Efficient Learning and Planning with Compressed Predictive States

Published 1 Dec 2013 in cs.LG and stat.ML | (1312.0286v2)

Abstract: Predictive state representations (PSRs) offer an expressive framework for modelling partially observable systems. By compactly representing systems as functions of observable quantities, the PSR learning approach avoids using local-minima prone expectation-maximization and instead employs a globally optimal moment-based algorithm. Moreover, since PSRs do not require a predetermined latent state structure as an input, they offer an attractive framework for model-based reinforcement learning when agents must plan without a priori access to a system model. Unfortunately, the expressiveness of PSRs comes with significant computational cost, and this cost is a major factor inhibiting the use of PSRs in applications. In order to alleviate this shortcoming, we introduce the notion of compressed PSRs (CPSRs). The CPSR learning approach combines recent advancements in dimensionality reduction, incremental matrix decomposition, and compressed sensing. We show how this approach provides a principled avenue for learning accurate approximations of PSRs, drastically reducing the computational costs associated with learning while also providing effective regularization. Going further, we propose a planning framework which exploits these learned models. And we show that this approach facilitates model-learning and planning in large complex partially observable domains, a task that is infeasible without the principled use of compression.

Citations (41)

Summary

  • The paper introduces CPSRs, a method leveraging random projections to compress state representations and reduce computational costs in model-based reinforcement learning for POMDPs.
  • It demonstrates that CPSRs achieve comparable or superior prediction accuracy with orders of magnitude faster model build times than traditional TPSRs.
  • It integrates CPSRs with fitted-Q function approximation to enable effective planning in challenging domains with large observation spaces and complex dynamics.

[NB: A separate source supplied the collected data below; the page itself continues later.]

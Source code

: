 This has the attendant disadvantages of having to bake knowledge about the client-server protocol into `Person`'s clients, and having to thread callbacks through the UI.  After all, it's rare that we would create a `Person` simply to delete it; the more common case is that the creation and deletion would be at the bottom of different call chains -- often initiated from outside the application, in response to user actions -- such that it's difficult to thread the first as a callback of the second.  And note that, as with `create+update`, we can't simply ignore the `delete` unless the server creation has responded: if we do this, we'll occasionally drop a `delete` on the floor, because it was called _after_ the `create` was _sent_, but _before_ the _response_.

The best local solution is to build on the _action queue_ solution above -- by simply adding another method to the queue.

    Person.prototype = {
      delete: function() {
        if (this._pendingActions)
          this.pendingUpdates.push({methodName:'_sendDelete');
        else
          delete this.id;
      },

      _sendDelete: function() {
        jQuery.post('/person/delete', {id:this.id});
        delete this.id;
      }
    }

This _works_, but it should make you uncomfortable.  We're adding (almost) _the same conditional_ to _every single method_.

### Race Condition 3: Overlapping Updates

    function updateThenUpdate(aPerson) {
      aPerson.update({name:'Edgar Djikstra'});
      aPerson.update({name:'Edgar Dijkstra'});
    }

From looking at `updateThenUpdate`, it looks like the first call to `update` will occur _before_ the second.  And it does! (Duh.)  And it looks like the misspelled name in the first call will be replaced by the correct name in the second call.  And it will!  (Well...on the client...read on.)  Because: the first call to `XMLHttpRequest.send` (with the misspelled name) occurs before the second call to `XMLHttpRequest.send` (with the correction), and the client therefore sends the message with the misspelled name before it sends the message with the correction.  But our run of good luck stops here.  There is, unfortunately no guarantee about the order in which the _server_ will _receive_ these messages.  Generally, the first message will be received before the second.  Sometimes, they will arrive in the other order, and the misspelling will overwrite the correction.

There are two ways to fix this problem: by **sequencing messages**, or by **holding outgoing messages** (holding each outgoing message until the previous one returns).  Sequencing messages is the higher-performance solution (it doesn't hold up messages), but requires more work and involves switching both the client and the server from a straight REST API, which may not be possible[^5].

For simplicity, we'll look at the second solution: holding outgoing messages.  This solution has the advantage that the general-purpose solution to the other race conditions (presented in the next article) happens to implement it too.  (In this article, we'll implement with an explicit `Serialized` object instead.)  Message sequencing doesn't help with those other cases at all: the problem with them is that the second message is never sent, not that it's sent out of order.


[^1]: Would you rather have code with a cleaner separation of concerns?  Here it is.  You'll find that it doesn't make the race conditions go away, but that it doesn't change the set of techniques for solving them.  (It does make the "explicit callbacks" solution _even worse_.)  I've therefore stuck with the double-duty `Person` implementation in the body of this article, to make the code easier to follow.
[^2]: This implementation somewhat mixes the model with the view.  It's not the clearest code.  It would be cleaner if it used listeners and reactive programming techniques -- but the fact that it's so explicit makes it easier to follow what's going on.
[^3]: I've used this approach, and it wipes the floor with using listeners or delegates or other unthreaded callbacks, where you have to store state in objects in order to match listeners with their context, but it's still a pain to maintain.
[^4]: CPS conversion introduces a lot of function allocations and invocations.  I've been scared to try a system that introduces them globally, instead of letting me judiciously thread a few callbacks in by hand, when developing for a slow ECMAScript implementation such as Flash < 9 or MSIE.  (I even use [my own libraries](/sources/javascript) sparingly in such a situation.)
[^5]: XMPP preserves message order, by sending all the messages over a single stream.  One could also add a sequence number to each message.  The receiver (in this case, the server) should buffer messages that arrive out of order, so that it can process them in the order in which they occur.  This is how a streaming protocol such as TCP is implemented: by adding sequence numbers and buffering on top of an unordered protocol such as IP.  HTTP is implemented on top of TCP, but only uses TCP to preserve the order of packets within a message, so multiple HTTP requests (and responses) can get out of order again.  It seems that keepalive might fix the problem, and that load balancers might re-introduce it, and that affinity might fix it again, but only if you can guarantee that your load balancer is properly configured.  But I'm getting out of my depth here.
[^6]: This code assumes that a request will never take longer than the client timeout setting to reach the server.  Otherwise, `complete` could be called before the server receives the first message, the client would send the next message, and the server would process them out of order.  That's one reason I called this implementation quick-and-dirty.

Efficient Learning and Planning with Compressed Predictive States: An Expert Review

Introduction

"Efficient Learning and Planning with Compressed Predictive States" (1312.0286) introduces Compressed Predictive State Representations (CPSRs), an extension of PSRs leveraging compressed sensing and random projection techniques to enable tractable and regularized learning of models for partially observable systems. The work addresses a key limitation of prior PSR approaches: the super-linear computational and storage costs of model estimation in complex, partially observable environments. The authors further integrate CPSR model learning with reinforcement learning strategies by combining their approach with fitted-QQ function approximation for planning, and validate their framework empirically on synthetic and real-world domains.

Background: Predictive State Representations and Learning Paradigms

PSRs represent the state of partially observable dynamical systems as predictions about the future, specifically as the conditional probability over a core set of tests given history. As opposed to latent-state models such as POMDPs or HMMs, PSRs operate only with observable quantities, bypassing combinatorial latent-state inference and EM optimization. Learning PSRs can be performed either by combinatorial (discovery-based) identification of a minimal core set or by subspace/spectral techniques (TPSR), which estimate a subspace spanning the core tests. For large domains, subspace-based methods offer lower sample complexity but still require the computation of large observable matrices whose size scales with the number of possible histories and tests.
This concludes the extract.